FIFA World Cup 2018: Football fever is on like never before, so do the interest of cybercriminals. In the past, cybercriminals have used people's interest in the sport to launch cyber attacks. Football has been targeted before by those who want to turn international community events into attacks. Cyber-attacks often go hand in hand with major sporting events, including the World Cup, as they give cybercriminals easy access to a frequent stream of online activities from incautious soccer fans.
On May 23, this year, the Security Service of Ukraine issued a cyber attack warning that the VPNFilter malware infecting internet routers and other devices was a preparation of a cyber-attack aimed at impacting the Champions League final held that weekend in Ukraine. But more than that there has been a history of cyber-attacks during sporting events.
During France 1998, the ZMK-J virus asked the fans to gamble on who would win. If they got the answer wrong, the malware triggered an exploit which was capable of wiping all the data off their hard drive. In South Korea 2002, Chick-F spread via email and instant messages, posing as a web utility which would bring up-to-the-minute results from Korea and Japan.

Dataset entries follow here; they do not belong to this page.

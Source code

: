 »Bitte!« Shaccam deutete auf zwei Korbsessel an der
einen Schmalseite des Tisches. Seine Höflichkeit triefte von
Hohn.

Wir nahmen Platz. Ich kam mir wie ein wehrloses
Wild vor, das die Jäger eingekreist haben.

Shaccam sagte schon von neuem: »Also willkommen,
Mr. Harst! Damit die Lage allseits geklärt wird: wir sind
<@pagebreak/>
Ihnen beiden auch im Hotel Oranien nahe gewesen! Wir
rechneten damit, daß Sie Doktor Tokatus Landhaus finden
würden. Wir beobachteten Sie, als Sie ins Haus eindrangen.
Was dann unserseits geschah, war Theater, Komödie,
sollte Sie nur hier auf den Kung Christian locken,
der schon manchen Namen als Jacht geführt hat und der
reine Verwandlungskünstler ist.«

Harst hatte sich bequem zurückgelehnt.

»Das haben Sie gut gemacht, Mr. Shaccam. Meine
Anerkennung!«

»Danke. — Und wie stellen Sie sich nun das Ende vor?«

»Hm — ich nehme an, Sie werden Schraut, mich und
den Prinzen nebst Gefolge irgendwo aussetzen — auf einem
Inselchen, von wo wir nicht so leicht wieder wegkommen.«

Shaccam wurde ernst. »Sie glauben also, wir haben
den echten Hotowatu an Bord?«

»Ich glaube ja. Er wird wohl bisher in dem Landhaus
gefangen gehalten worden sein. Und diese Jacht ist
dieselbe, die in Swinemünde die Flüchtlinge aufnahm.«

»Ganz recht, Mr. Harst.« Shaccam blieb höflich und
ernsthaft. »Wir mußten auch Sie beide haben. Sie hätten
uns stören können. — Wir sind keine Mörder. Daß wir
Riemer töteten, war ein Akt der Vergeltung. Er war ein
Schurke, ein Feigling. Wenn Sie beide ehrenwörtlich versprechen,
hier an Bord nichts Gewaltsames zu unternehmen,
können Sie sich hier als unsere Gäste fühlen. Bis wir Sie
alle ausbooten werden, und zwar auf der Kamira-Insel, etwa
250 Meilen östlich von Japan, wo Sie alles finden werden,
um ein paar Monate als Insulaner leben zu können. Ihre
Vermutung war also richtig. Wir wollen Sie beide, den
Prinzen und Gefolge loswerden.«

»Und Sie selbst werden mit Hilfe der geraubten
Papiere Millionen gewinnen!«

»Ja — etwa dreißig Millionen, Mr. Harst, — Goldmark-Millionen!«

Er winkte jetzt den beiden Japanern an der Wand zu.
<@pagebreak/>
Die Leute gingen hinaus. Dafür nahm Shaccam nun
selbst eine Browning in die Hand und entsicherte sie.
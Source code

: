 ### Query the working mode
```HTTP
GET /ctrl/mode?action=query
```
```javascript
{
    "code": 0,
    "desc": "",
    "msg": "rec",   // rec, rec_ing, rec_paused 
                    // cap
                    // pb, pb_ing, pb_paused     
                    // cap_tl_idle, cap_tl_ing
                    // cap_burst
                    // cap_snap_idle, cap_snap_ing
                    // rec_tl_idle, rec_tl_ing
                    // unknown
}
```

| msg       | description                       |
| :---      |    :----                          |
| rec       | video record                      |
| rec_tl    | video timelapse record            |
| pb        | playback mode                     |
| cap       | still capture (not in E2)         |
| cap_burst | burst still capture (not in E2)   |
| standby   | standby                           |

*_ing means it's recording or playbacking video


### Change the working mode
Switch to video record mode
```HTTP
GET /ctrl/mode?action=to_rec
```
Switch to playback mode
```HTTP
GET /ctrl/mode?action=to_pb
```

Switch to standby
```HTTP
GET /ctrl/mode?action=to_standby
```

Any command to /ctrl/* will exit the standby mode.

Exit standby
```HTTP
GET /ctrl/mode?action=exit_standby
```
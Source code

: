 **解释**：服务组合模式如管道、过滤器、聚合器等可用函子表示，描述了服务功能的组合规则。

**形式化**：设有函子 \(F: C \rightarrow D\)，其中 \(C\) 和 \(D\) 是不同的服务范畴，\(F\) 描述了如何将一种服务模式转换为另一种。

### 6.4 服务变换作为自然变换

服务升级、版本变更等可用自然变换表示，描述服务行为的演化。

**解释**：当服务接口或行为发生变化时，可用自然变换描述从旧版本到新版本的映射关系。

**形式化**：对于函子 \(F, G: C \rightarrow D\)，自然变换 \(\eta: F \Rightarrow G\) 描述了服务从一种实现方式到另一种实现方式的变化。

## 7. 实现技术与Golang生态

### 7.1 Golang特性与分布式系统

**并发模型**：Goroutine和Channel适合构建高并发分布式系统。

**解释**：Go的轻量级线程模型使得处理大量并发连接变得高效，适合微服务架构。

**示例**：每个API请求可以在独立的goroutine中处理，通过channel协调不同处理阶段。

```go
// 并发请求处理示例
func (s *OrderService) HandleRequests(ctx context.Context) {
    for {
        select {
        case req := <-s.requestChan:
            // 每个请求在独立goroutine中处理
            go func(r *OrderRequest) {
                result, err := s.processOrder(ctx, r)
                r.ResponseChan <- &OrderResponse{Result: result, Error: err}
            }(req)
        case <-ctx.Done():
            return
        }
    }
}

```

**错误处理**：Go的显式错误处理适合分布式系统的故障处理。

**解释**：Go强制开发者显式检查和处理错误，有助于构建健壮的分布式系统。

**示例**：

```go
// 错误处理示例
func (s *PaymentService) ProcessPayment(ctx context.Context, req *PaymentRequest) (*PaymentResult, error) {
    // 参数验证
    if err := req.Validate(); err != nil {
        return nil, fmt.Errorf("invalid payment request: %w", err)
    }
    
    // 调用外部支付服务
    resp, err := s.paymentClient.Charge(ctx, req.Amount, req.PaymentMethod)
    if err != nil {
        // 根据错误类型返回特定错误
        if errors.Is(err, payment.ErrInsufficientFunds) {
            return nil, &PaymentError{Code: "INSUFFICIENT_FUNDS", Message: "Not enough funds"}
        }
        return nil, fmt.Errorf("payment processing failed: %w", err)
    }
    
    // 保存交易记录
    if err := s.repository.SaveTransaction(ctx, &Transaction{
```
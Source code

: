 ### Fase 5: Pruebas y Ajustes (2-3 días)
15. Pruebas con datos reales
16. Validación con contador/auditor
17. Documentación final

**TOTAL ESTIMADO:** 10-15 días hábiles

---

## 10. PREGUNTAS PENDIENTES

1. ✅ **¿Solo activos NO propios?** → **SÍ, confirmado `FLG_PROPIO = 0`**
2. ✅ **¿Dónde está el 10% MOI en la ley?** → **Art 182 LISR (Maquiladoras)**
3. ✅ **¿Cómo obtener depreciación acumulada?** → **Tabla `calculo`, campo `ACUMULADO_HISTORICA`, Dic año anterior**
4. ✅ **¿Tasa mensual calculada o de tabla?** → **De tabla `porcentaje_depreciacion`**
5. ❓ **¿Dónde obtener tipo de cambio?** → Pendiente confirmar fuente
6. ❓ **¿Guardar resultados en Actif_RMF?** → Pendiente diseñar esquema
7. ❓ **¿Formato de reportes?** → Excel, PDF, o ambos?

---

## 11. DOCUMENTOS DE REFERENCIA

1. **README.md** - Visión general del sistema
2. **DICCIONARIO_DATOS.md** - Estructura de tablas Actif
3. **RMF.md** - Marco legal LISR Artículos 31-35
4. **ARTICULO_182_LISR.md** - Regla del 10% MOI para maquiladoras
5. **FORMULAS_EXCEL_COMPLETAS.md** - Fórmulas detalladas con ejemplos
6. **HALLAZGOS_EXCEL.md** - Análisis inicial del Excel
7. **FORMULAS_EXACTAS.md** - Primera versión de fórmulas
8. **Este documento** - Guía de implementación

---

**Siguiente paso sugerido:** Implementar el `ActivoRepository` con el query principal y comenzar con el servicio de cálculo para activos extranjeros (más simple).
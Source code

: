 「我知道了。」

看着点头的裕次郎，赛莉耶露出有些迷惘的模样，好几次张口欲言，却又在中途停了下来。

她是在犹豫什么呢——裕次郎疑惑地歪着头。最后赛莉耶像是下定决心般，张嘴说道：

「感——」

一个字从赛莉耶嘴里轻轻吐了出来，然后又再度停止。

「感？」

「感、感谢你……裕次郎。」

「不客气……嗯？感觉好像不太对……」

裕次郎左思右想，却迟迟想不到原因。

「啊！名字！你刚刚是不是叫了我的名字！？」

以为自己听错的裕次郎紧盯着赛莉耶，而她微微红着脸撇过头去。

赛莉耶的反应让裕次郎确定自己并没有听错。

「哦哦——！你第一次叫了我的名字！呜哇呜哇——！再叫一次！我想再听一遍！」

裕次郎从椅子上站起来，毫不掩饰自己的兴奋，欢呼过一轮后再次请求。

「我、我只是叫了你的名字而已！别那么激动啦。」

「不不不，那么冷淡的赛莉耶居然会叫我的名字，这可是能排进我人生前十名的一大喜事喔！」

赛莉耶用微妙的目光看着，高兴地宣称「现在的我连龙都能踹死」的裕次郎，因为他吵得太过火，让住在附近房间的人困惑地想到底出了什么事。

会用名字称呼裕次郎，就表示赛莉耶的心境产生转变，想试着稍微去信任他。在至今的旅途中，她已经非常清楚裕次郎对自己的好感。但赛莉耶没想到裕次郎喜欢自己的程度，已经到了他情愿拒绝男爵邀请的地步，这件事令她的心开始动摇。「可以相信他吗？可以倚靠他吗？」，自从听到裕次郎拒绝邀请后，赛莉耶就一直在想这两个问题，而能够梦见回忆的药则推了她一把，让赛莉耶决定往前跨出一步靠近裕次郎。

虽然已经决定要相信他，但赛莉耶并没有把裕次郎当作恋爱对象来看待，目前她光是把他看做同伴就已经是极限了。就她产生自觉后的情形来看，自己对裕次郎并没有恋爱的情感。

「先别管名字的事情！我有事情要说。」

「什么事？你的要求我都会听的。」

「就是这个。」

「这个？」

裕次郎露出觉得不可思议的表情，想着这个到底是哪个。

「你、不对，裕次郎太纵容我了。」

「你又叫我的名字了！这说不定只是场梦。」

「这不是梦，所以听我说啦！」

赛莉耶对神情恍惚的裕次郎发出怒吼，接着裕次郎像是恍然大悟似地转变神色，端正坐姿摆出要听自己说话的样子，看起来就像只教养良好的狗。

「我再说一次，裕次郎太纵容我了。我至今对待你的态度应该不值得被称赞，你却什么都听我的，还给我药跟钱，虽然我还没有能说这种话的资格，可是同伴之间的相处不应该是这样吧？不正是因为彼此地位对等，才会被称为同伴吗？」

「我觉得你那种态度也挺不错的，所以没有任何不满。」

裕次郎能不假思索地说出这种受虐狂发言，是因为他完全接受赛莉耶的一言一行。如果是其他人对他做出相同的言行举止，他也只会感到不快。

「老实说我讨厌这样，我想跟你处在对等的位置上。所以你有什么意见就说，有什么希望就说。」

In Germany 2006, German malware Zasran-D infected users with a backdoor (remote access) virus under the pretense of free tickets, while South Africa 2010 saw a Frankfurt man successfully blackmail three online betting sites (and attempting to extort money from three others) by threatening them with distributed denial-of-service (DDoS) attacks which could have blasted them off the internet. In Brazil 2014, websites associated with the World Cup struck by a DDoS attack ahead of the tournament's opening match.
Fortunately, this year, public awareness levels are generally higher and that is a good sign. The same holds true for the participating teams. For example, the English Football Association has already warned England players to not use public or hotel Wi-Fi in Russia over fears of hacking.
According to cybersecurity firm Sophos, with World Cup 2018 in Russia underway, it is important that organizations and people stay vigilant, at all times. This year's World Cup is set to be the most streamed football event in history and with that, people should be more cautious about potential cyber threats.
Here are some tips that can help people to enjoy the FIFA World Cup 2018 more securely:
- Do not click on links in emails, texts, instant messaging or social media posts if they come from people or organizations you don't know, or have suspicious or unusual addresses
2. It is better to install a reliable security solution with up-to-date databases of malicious and phishing sites
3. Avoid using public Wi-Fi
4. Watch broadcasts only on official FIFA partner websites. Some of the many match-streaming services are bound to be unofficial and out to infect visitors with a Web miner or something even nastier. Make sure you don't take any chances: Install a solution with built-in Web anti-virus and anti-phishing capabilities.
5. If you are going to Russia, use a VPN to connect to the Internet. In the aftermath of the government's attempt to block Telegram, many popular sites in Russia are either unavailable or unstable. To avoid the anguish of not being able to post a selfie of your grinning face against the backdrop of your team's goal celebration, get connected to a VPN in advance.
6. Evaluate modern email protection services, such as anti-phishing, URL protection or detonation, spoofing protection, and user activity profiles for unusual or out-of-policy activities.